Hindsight is 2020

2020 was a memorable year for sure.

This was the year that I lost my job but found myself.

On the eve of transition from 2019 into 2020 I asserted that I didn’t need to make a resolution. I was in love with my life as it was and I was hoping for “no big changes” in the year to come.

I was divorced and happier than I’d ever been, I had a job that made me feel fulfilled and finally felt like I had found the track for my professional career after so many years of mostly being a stay at home mom with a part time job. I was dating. I was exploring new hobbies and traveling. I was empowered and emboldened by the fact that I was balancing work and still being a present SN Mom and feeling proud and accomplished all around. I was ready for more of the same.

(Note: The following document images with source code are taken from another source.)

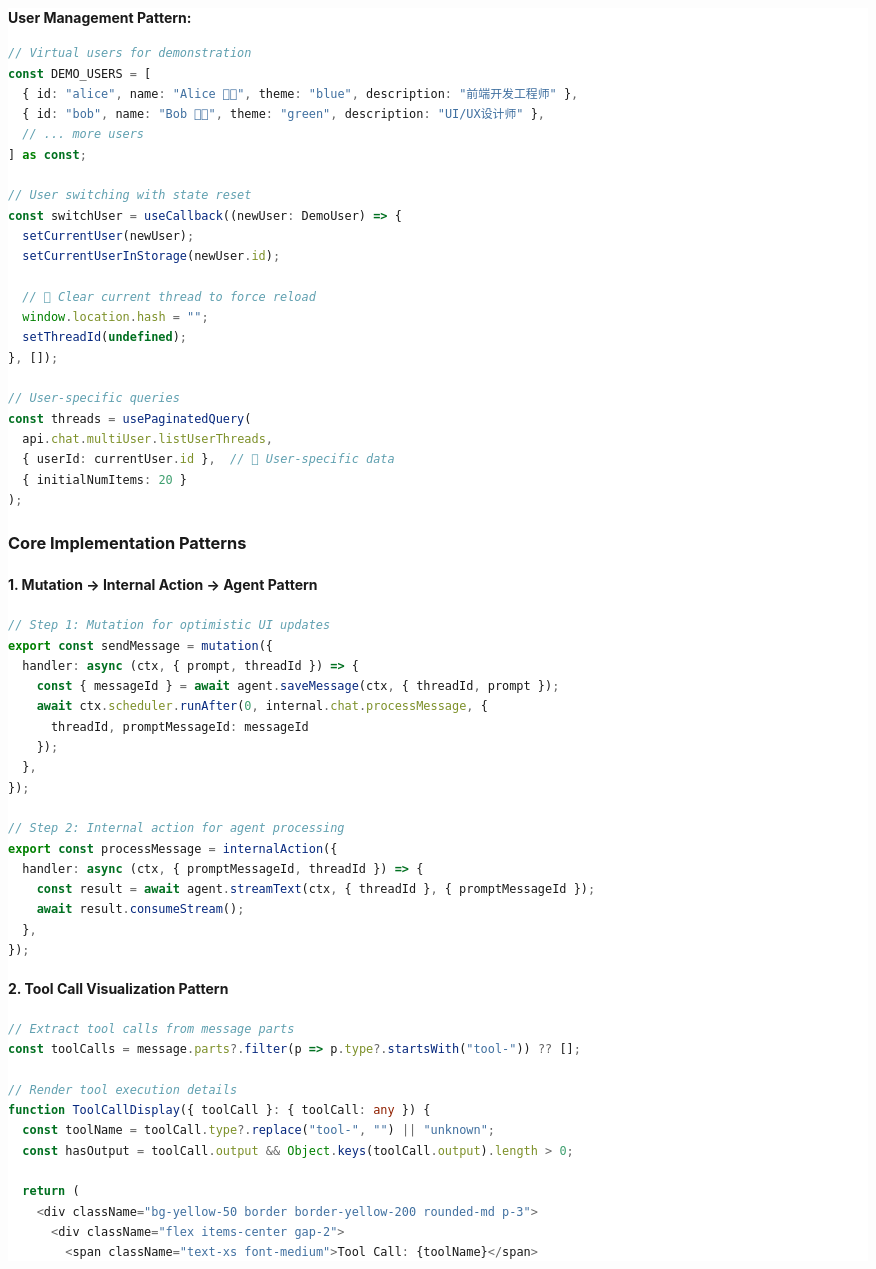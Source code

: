 **User Management Pattern:**
```typescript
// Virtual users for demonstration
const DEMO_USERS = [
  { id: "alice", name: "Alice 👩‍💻", theme: "blue", description: "前端开发工程师" },
  { id: "bob", name: "Bob 👨‍🎨", theme: "green", description: "UI/UX设计师" }, 
  // ... more users
] as const;

// User switching with state reset
const switchUser = useCallback((newUser: DemoUser) => {
  setCurrentUser(newUser);
  setCurrentUserInStorage(newUser.id);
  
  // 🧹 Clear current thread to force reload
  window.location.hash = "";
  setThreadId(undefined);
}, []);

// User-specific queries
const threads = usePaginatedQuery(
  api.chat.multiUser.listUserThreads,
  { userId: currentUser.id },  // 🎯 User-specific data
  { initialNumItems: 20 }
);
```

### Core Implementation Patterns

#### 1. **Mutation → Internal Action → Agent Pattern**
```typescript
// Step 1: Mutation for optimistic UI updates
export const sendMessage = mutation({
  handler: async (ctx, { prompt, threadId }) => {
    const { messageId } = await agent.saveMessage(ctx, { threadId, prompt });
    await ctx.scheduler.runAfter(0, internal.chat.processMessage, {
      threadId, promptMessageId: messageId
    });
  },
});

// Step 2: Internal action for agent processing
export const processMessage = internalAction({
  handler: async (ctx, { promptMessageId, threadId }) => {
    const result = await agent.streamText(ctx, { threadId }, { promptMessageId });
    await result.consumeStream();
  },
});
```

#### 2. **Tool Call Visualization Pattern**
```typescript
// Extract tool calls from message parts
const toolCalls = message.parts?.filter(p => p.type?.startsWith("tool-")) ?? [];

// Render tool execution details
function ToolCallDisplay({ toolCall }: { toolCall: any }) {
  const toolName = toolCall.type?.replace("tool-", "") || "unknown";
  const hasOutput = toolCall.output && Object.keys(toolCall.output).length > 0;
  
  return (
    <div className="bg-yellow-50 border border-yellow-200 rounded-md p-3">
      <div className="flex items-center gap-2">
        <span className="text-xs font-medium">Tool Call: {toolName}</span>
```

And then in a 24 hour period I was laid off and we went into quarantine.

We tried to spread messages of cheer and hope throughout quarantine…

Big changes were definitely coming, whether I wanted them or not.

2020 has been a hard year for so many. I don’t want to invalidate that or minimize the losses.

I feel privileged to say that it hasn’t been our hardest year by far, (2010 gets that distinction if you’re wondering) my family is still in tact and alive. I found a new job that is an even better fit.

Maybe I didn’t realize how isolated we were as a special needs family until others had to isolate and felt such a stark contrast.

Sure we missed some special moments with family and friends this year, but we are accustomed to having to miss things because of seizures so the disappointment that others are experiencing is something we’ve just lived with since Haley’s diagnosis. An acceptance I guess that was hard to come by.

And while I didn’t think I wanted change; I liked my little comfortable corner of the world; what I found when change occurred was that I adapted and grew from the experience. Maybe this Mom and epilepsy and life thing has taught me some valuable lessons after all.

Thanks 2020, for being the year that taught me that every time I attach my happiness or value to any one area of life I make it dependent on that.

Onward I am committed to maintaining happiness without contingencies. That is the hindsight from 2020 that I’m carrying forward.

Today’s message brought to you by: The number 2020 and the letter R for resilience.